■ SOURCE DATA ■
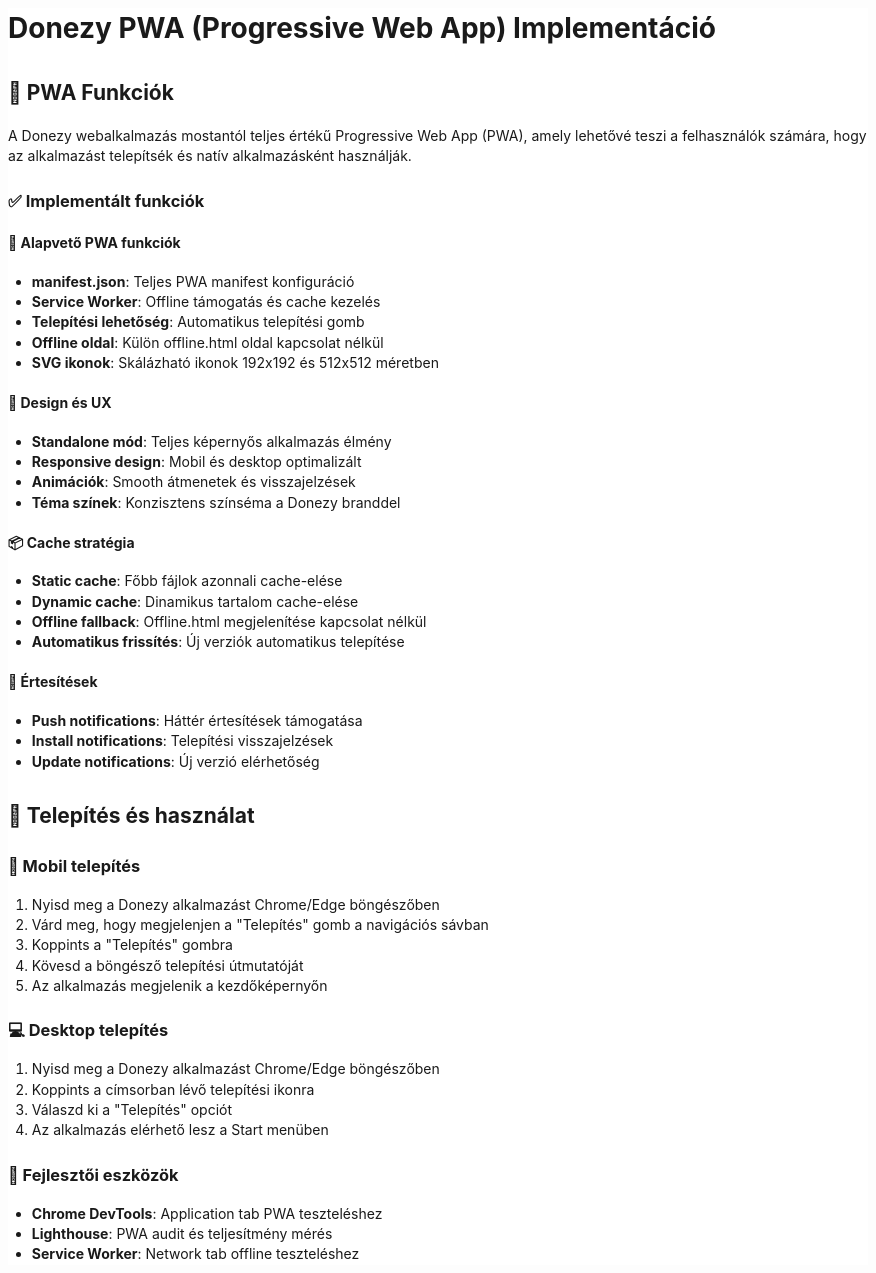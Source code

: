 # Donezy PWA (Progressive Web App) Implementáció

## 📱 PWA Funkciók

A Donezy webalkalmazás mostantól teljes értékű Progressive Web App (PWA), amely lehetővé teszi a felhasználók számára, hogy az alkalmazást telepítsék és natív alkalmazásként használják.

### ✅ Implementált funkciók

#### 🔧 Alapvető PWA funkciók
- **manifest.json**: Teljes PWA manifest konfiguráció
- **Service Worker**: Offline támogatás és cache kezelés
- **Telepítési lehetőség**: Automatikus telepítési gomb
- **Offline oldal**: Külön offline.html oldal kapcsolat nélkül
- **SVG ikonok**: Skálázható ikonok 192x192 és 512x512 méretben

#### 🎨 Design és UX
- **Standalone mód**: Teljes képernyős alkalmazás élmény
- **Responsive design**: Mobil és desktop optimalizált
- **Animációk**: Smooth átmenetek és visszajelzések
- **Téma színek**: Konzisztens színséma a Donezy branddel

#### 📦 Cache stratégia
- **Static cache**: Főbb fájlok azonnali cache-elése
- **Dynamic cache**: Dinamikus tartalom cache-elése
- **Offline fallback**: Offline.html megjelenítése kapcsolat nélkül
- **Automatikus frissítés**: Új verziók automatikus telepítése

#### 🔔 Értesítések
- **Push notifications**: Háttér értesítések támogatása
- **Install notifications**: Telepítési visszajelzések
- **Update notifications**: Új verzió elérhetőség

## 🚀 Telepítés és használat

### 📱 Mobil telepítés
1. Nyisd meg a Donezy alkalmazást Chrome/Edge böngészőben
2. Várd meg, hogy megjelenjen a "Telepítés" gomb a navigációs sávban
3. Koppints a "Telepítés" gombra
4. Kövesd a böngésző telepítési útmutatóját
5. Az alkalmazás megjelenik a kezdőképernyőn

### 💻 Desktop telepítés
1. Nyisd meg a Donezy alkalmazást Chrome/Edge böngészőben
2. Koppints a címsorban lévő telepítési ikonra
3. Válaszd ki a "Telepítés" opciót
4. Az alkalmazás elérhető lesz a Start menüben

### 🔧 Fejlesztői eszközök
- **Chrome DevTools**: Application tab PWA teszteléshez
- **Lighthouse**: PWA audit és teljesítmény mérés
- **Service Worker**: Network tab offline teszteléshez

■ GOAL OF THE EXERCISE ■
Word-for-word transcript, pictures excluded: copy all the material above.

■ SOLUTION ■
Source code

: # Donezy PWA (Progressive Web App) Implementáció

## 📱 PWA Funkciók

A Donezy webalkalmazás mostantól teljes értékű Progressive Web App (PWA), amely lehetővé teszi a felhasználók számára, hogy az alkalmazást telepítsék és natív alkalmazásként használják.

### ✅ Implementált funkciók

#### 🔧 Alapvető PWA funkciók
- **manifest.json**: Teljes PWA manifest konfiguráció
- **Service Worker**: Offline támogatás és cache kezelés
- **Telepítési lehetőség**: Automatikus telepítési gomb
- **Offline oldal**: Külön offline.html oldal kapcsolat nélkül
- **SVG ikonok**: Skálázható ikonok 192x192 és 512x512 méretben

#### 🎨 Design és UX
- **Standalone mód**: Teljes képernyős alkalmazás élmény
- **Responsive design**: Mobil és desktop optimalizált
- **Animációk**: Smooth átmenetek és visszajelzések
- **Téma színek**: Konzisztens színséma a Donezy branddel

#### 📦 Cache stratégia
- **Static cache**: Főbb fájlok azonnali cache-elése
- **Dynamic cache**: Dinamikus tartalom cache-elése
- **Offline fallback**: Offline.html megjelenítése kapcsolat nélkül
- **Automatikus frissítés**: Új verziók automatikus telepítése

#### 🔔 Értesítések
- **Push notifications**: Háttér értesítések támogatása
- **Install notifications**: Telepítési visszajelzések
- **Update notifications**: Új verzió elérhetőség

## 🚀 Telepítés és használat

### 📱 Mobil telepítés
1. Nyisd meg a Donezy alkalmazást Chrome/Edge böngészőben
2. Várd meg, hogy megjelenjen a "Telepítés" gomb a navigációs sávban
3. Koppints a "Telepítés" gombra
4. Kövesd a böngésző telepítési útmutatóját
5. Az alkalmazás megjelenik a kezdőképernyőn

### 💻 Desktop telepítés
1. Nyisd meg a Donezy alkalmazást Chrome/Edge böngészőben
2. Koppints a címsorban lévő telepítési ikonra
3. Válaszd ki a "Telepítés" opciót
4. Az alkalmazás elérhető lesz a Start menüben

### 🔧 Fejlesztői eszközök
- **Chrome DevTools**: Application tab PWA teszteléshez
- **Lighthouse**: PWA audit és teljesítmény mérés
- **Service Worker**: Network tab offline teszteléshez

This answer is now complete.